Yellen doesn't see risk to US economy from volatility

    The U.S. Federal Reserve does not believe the recent volatility in global financial markets poses a substantial risk to the U.S. economy, Janet Yellen, the new chair of the Federal Reserve said in her prepared testimony to a congressional committee.
    In her first public appearance since taking over from Ben Bernanke last week, Yellen largely repeated the January statement by the Fed's policy making body, the Federal Open Market Committee (FOMC), and said she wanted to "emphasize that I expect a great deal of continuity in the FOMC's approach to monetary policy."
    In December the Fed decided the U.S. economy was strong enough to begin the process of unwinding its monthly asset purchases of $85 billion and reduced the purchases by $10 billion in January. Last month the Fed trimmed another $10 billion from its February purchases.
     But last week's volatility in global financial markets, which led to the depreciation of the currencies of many emerging markets from capital outflows, raised speculation that the Fed could delay a further reduction in asset purchases.
    But Yellen said she expected U.S. economic activity to continue to expand at "a moderate pace."
    "We have been watching closely the recent volatility in global financial markets. Our sense is that at this stage these developments do no pose a substantial risk to the U.S. economic outlook," she said.

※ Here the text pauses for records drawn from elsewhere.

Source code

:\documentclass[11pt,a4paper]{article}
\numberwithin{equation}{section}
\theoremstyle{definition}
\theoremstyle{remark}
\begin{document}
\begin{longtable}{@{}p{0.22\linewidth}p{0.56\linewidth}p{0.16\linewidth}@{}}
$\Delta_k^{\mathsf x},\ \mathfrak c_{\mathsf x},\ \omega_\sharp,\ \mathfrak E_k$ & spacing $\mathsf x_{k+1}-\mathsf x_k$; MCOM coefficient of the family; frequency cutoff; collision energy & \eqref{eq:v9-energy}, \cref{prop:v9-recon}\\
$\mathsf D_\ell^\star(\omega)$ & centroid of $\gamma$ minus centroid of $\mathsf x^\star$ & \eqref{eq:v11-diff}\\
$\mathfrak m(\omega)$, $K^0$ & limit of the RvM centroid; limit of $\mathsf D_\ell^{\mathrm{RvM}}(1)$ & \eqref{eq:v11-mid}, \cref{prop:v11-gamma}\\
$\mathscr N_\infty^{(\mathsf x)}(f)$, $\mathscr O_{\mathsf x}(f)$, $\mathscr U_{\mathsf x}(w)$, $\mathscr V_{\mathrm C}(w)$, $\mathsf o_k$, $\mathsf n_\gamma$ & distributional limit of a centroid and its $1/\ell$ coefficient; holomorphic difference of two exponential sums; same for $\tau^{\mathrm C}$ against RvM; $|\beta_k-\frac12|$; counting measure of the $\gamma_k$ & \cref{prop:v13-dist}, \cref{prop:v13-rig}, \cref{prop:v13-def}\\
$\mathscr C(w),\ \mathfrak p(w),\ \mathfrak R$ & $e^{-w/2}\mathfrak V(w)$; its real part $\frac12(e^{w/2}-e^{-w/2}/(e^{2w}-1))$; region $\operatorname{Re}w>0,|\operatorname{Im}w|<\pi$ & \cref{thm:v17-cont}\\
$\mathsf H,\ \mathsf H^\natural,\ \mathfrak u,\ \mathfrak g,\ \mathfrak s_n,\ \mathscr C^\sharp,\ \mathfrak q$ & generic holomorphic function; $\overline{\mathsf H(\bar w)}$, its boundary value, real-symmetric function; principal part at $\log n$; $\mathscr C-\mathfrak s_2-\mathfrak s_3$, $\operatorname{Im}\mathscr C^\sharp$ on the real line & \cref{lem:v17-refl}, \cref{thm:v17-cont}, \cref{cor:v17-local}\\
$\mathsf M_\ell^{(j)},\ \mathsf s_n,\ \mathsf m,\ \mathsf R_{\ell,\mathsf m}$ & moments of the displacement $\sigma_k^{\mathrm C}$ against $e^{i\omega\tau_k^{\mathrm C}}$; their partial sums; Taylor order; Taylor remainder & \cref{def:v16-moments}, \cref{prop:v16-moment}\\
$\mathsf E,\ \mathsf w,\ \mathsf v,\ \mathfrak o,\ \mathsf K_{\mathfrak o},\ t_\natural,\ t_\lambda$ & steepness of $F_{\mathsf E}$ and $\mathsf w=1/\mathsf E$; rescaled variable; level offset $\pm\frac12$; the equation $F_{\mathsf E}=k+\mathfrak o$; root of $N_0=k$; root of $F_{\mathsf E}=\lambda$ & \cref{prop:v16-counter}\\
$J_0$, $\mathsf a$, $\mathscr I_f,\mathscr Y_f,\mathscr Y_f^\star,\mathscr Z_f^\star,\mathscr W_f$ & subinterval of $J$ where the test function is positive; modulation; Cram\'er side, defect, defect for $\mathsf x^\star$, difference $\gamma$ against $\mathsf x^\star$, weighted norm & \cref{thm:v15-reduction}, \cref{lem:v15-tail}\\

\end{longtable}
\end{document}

    In addition to deciding to taper its asset purchases, the Fed in December also said it expected to maintain the target for its policy rate, the federal funds rate, at the current 0-0.25 percent, "well past the time" that the unemployment rate declines below 6.5 percent and inflation is no more than half a percentage point above its 2.0 percent long-run goal. Both thresholds were set by the FOMC in December 2012.
    With the U.S. employment rate falling to 6.6 percent in January, financial markets are starting to question just what the FOMC meant by "well past the time."
    "Crossing one of these thresholds will not automatically prompt an increase in the federal funds rate, but will instead indicate only that it had become appropriate for the Committee to consider whether the broader economic outlook would justify such an increase," Yellen told the House of Representatives' committee on financial services.
    Yellen acknowledged the fall in the U.S. unemployment rate but added that the recovery of the labor market was far from complete and remains well above the level that the Fed considers to be consistent with maximum employment.
     People without jobs for more than six months continue to make up an unusually large part of the unemployed and the number of people that are working part time but would prefer full time remains very high, she said.
    "These observations underscore the importance of considering more than the unemployment rate when evaluating the condition of the U.S. labor market," Yellen said.